- Opening Delimiter -
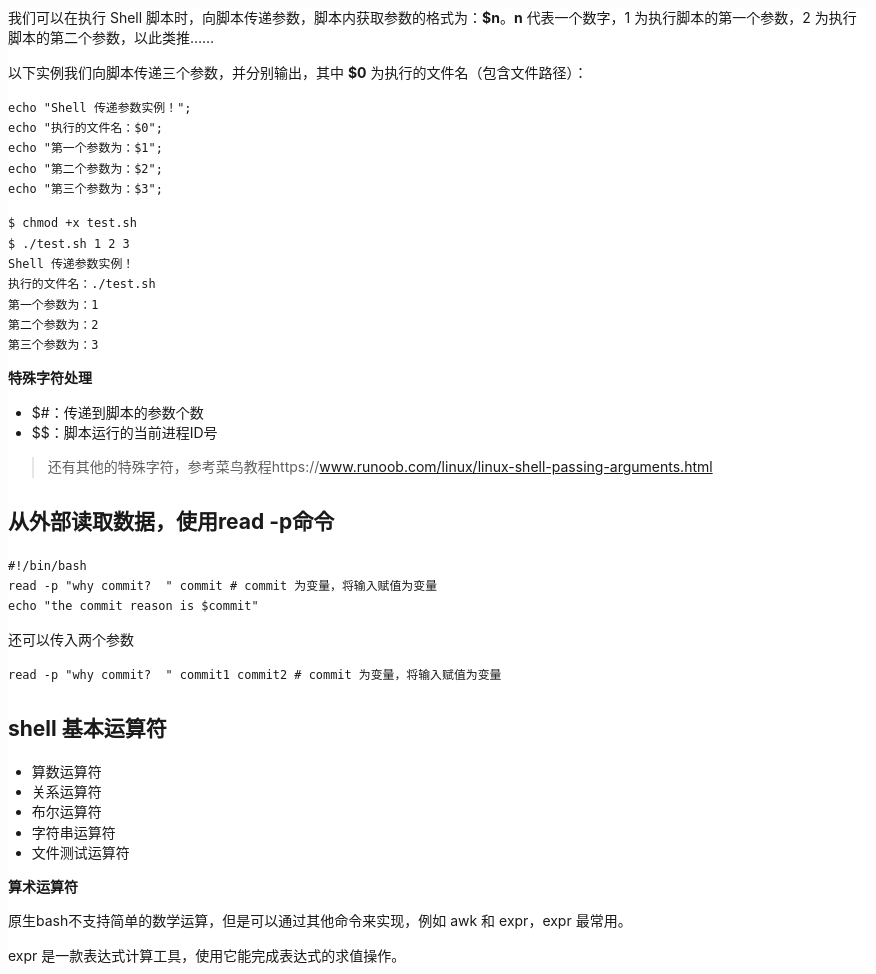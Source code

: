 我们可以在执行 Shell 脚本时，向脚本传递参数，脚本内获取参数的格式为：**$n**。**n** 代表一个数字，1 为执行脚本的第一个参数，2 为执行脚本的第二个参数，以此类推……

以下实例我们向脚本传递三个参数，并分别输出，其中 **$0** 为执行的文件名（包含文件路径）：

```
echo "Shell 传递参数实例！";
echo "执行的文件名：$0";
echo "第一个参数为：$1";
echo "第二个参数为：$2";
echo "第三个参数为：$3";
```



```
$ chmod +x test.sh 
$ ./test.sh 1 2 3
Shell 传递参数实例！
执行的文件名：./test.sh
第一个参数为：1
第二个参数为：2
第三个参数为：3
```

**特殊字符处理**

- $#：传递到脚本的参数个数
- $$：脚本运行的当前进程ID号

> 还有其他的特殊字符，参考菜鸟教程https://www.runoob.com/linux/linux-shell-passing-arguments.html

## 从外部读取数据，使用read -p命令

```
#!/bin/bash
read -p "why commit?  " commit # commit 为变量，将输入赋值为变量
echo "the commit reason is $commit" 
```

还可以传入两个参数

```
read -p "why commit?  " commit1 commit2 # commit 为变量，将输入赋值为变量
```

## shell 基本运算符

- 算数运算符
- 关系运算符
- 布尔运算符
- 字符串运算符
- 文件测试运算符

**算术运算符**

原生bash不支持简单的数学运算，但是可以通过其他命令来实现，例如 awk 和 expr，expr 最常用。

expr 是一款表达式计算工具，使用它能完成表达式的求值操作。
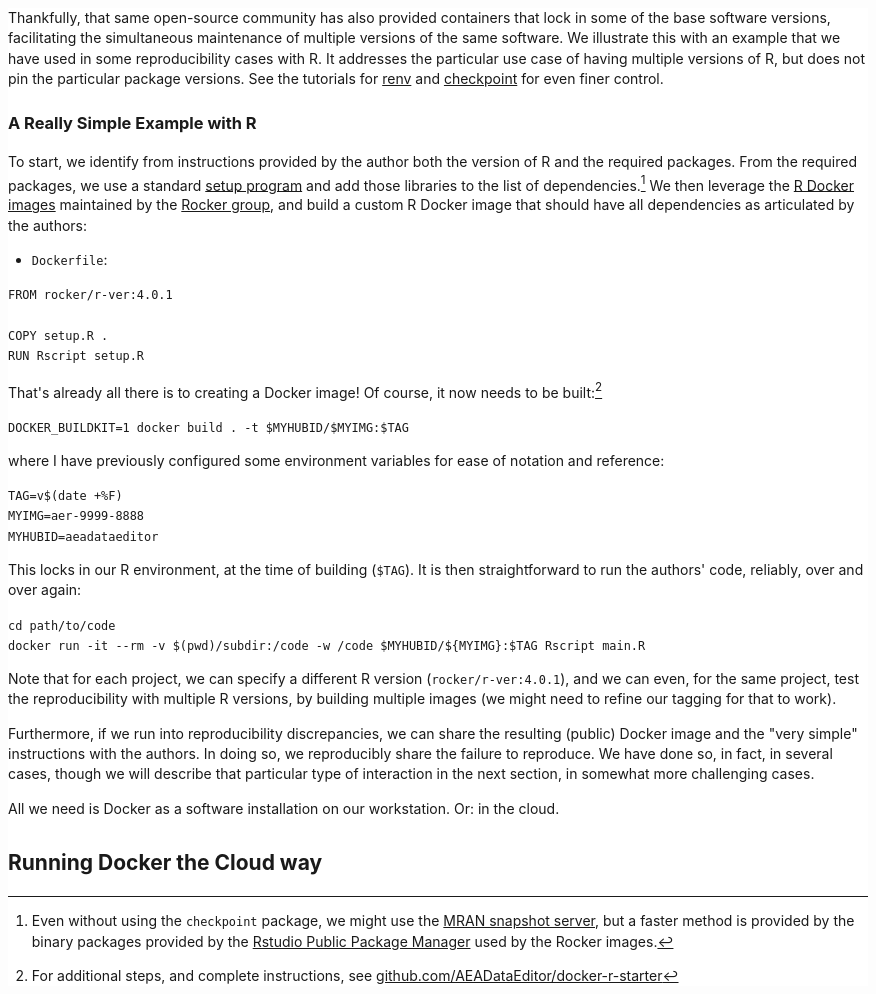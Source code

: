 Thankfully, that same open-source community has also provided containers that lock in some of the base software versions, facilitating the simultaneous maintenance of multiple versions of the same software. We illustrate this with an example that we have used in some reproducibility cases with R. It addresses the particular use case of having multiple versions of R, but does not pin the particular package versions. See the tutorials for  [renv](https://cran.r-project.org/package=renv) and [checkpoint](https://cran.r-project.org/package=checkpoint) for even finer control.

### A Really Simple Example with R

To start, we identify from instructions provided by the author both the version of R and the required packages. From the required packages, we use a standard [setup program](https://github.com/AEADataEditor/docker-r-starter/blob/main/setup.R) and add those libraries to the list of dependencies.[^3] We then leverage the [R Docker images](https://hub.docker.com/u/rocker) maintained by the [Rocker group](https://github.com/rocker-org/rocker), and build a custom R Docker image that should have all dependencies as articulated by the authors:

- `Dockerfile`:

```
FROM rocker/r-ver:4.0.1

COPY setup.R .
RUN Rscript setup.R
```
That's already all there is to creating a Docker image! Of course, it now needs to be built:[^4]

```
DOCKER_BUILDKIT=1 docker build . -t $MYHUBID/$MYIMG:$TAG
```

where I have previously configured some environment variables for ease of notation and reference:

```
TAG=v$(date +%F)
MYIMG=aer-9999-8888
MYHUBID=aeadataeditor
```

This locks in our R environment, at the time of building (`$TAG`). It is then straightforward to run the authors' code, reliably, over and over again: 

```
cd path/to/code
docker run -it --rm -v $(pwd)/subdir:/code -w /code $MYHUBID/${MYIMG}:$TAG Rscript main.R
```

Note that for each project, we can specify a different R version (`rocker/r-ver:4.0.1`), and we can even, for the same project, test the reproducibility with multiple R versions, by building multiple images (we might need to refine our tagging for that to work). 

Furthermore, if we run into reproducibility discrepancies, we can share the resulting (public) Docker image and the "very simple" instructions with the authors. In doing so, we reproducibly share the failure to reproduce. We have done so, in fact, in several cases, though we will describe that particular type of interaction in the next section, in somewhat more challenging cases. 

All we need is Docker as a software installation on our workstation. Or: in the cloud.

## Running Docker the Cloud way


[^1]: Wikipedia. 2021. "List of Linux containers." [wikipedia.org/wiki/List_of_Linux_containers](hhttps://en.wikipedia.org/w/index.php?title=List_of_Linux_containers&oldid=1015376890), accessed on 2021-07-07.
[^2]: Docker.com. 2021. "What is a Container." [docker.com/resources/what-container](https://web.archive.org/web/20210609145942/https://www.docker.com/resources/what-container), accessed on 2021-07-07.
[^chroot]: Wikipedia. 2021a. "chroot". [https://en.wikipedia.org/w/index.php?title=Chroot&oldid=1044767727](https://en.wikipedia.org/w/index.php?title=Chroot&oldid=1044767727), accessed 2021-11-19.
[^vm]: Wikipedia. 2021b. "Hardware virtualization". [https://en.wikipedia.org/w/index.php?title=Hardware_virtualization&oldid=1053629506](https://en.wikipedia.org/w/index.php?title=Hardware_virtualization&oldid=1053629506), accessed 2021-11-19
[^intro]: Boettiger, Carl. “An Introduction to Docker for Reproducible Research.” ACM SIGOPS Operating Systems Review 49, no. 1 (January 20, 2015): 71–79. [https://doi.org/10.1145/2723872.2723882](https://doi.org/10.1145/2723872.2723882).
[^lms]: Lamadon, Thibaut, Magne Mogstad, and Bradley Setzler. 2022. "[Imperfect Competition, Compensating Differentials and Rent Sharing in the U.S. Labor Market.](https://www.aeaweb.org/articles?id=10.1257/aer.20190790)" *American Economic Review* with [Github repository](https://github.com/setzler/LMS) and [1](https://doi.org/10.24433/CO.7147919.v1) [2](https://doi.org/10.24433/CO.3047157.v1) [3](https://doi.org/10.24433/CO.4775581.v1) [4](https://doi.org/10.24433/CO.3648033.v1) compute capsules.
[^osfortran]: [GNU Fortran](https://gcc.gnu.org/fortran/) and various LLVM-based Fortran front-ends are available, see a list at [fortran-lang.org/compilers/](https://fortran-lang.org/compilers/).
[^commfortran]: [Intel](https://software.intel.com/content/www/us/en/develop/tools/oneapi/all-toolkits.html) and [NAG](https://www.nag.com/nag-compiler) are popular.
[^konkol]: Konkol, Markus, Daniel Nüst, and Laura Goulier. 2020. "Publishing Computational Research - a Review of Infrastructures for Reproducible and Transparent Scholarly Communication." Research Integrity and Peer Review 5, no. 1 (July 14, 2020): 10. [https://doi.org/10.1186/s41073-020-00095-y](https://doi.org/10.1186/s41073-020-00095-y).
[^3]: Even without using the `checkpoint` package, we might use the [MRAN snapshot server](https://cran.microsoft.com/snapshot/), but a faster method is provided by the binary packages provided by the [Rstudio Public Package Manager](https://packagemanager.rstudio.com/) used by the Rocker images.
[^4]: For additional steps, and complete instructions, see [github.com/AEADataEditor/docker-r-starter](https://github.com/AEADataEditor/docker-r-starter)
[^rossi]:  Rossi, Barbara. 2021. "Compute Capsule for: Forecasting in the presence of instabilities: How do we know whether models predict [Source Code]." *CodeOcean*. [https://doi.org/10.24433/CO.7940775.v1](https://doi.org/10.24433/CO.7940775.v1), which accompanies her  article in the Journal of Economic Literature ([Rossi, 2021](https://doi.org/10.1257/jel.20201479)), and which is also archived in the more traditional location as Rossi, Barbara. 2021. "Data and Code for: Forecasting in the Presence of Instabilities." *American Economic Association* [publisher], *Inter-university Consortium for Political and Social Research* [distributor]. [https://doi.org/10.3886/E147225V1](https://doi.org/10.3886/E147225V1)
[^stefano]: DellaVigna, Stefano and Devin Pope. 2021. "Compute Capsule for: Stability of Experimental Results: Forecasts and Evidence" [Source Code]. *CodeOcean*. https://doi.org/10.24433/CO.0687784.v1, which accompanies a [2022 article in American Economic Journal: Microeconomics](https://doi.org/10.1257/mic.20200129), and which is also archived in the more traditional location as DellaVigna, Stefano, and Devin Pope. 2021. "Data and Code for: Stability of Experimental Results: Forecasts and Evidence." *American Economic Association* [publisher], *Inter-university Consortium for Political and Social Research* [distributor]. https://doi.org/10.3886/E135221V1
[^co]: Clyburne-Sherin, April, Xu Fei, and Seth Ariel Green. “Computational Reproducibility via Containers in Psychology.” Meta-Psychology 3 (November 12, 2019). [https://doi.org/10.15626/MP.2018.892](https://doi.org/10.15626/MP.2018.892).
[^bookdown]: Yihui Xie. 2021. "bookdown: Authoring Books and Technical Documents with R Markdown." R package version 0.24.3.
- Closing Delimiter -
Task to carry out :: Within the lines above, find those holding the word "index" and copy them.

The answer ::
[^1]: Wikipedia. 2021. "List of Linux containers." [wikipedia.org/wiki/List_of_Linux_containers](hhttps://en.wikipedia.org/w/index.php?title=List_of_Linux_containers&oldid=1015376890), accessed on 2021-07-07.
[^chroot]: Wikipedia. 2021a. "chroot". [https://en.wikipedia.org/w/index.php?title=Chroot&oldid=1044767727](https://en.wikipedia.org/w/index.php?title=Chroot&oldid=1044767727), accessed 2021-11-19.
[^vm]: Wikipedia. 2021b. "Hardware virtualization". [https://en.wikipedia.org/w/index.php?title=Hardware_virtualization&oldid=1053629506](https://en.wikipedia.org/w/index.php?title=Hardware_virtualization&oldid=1053629506), accessed 2021-11-19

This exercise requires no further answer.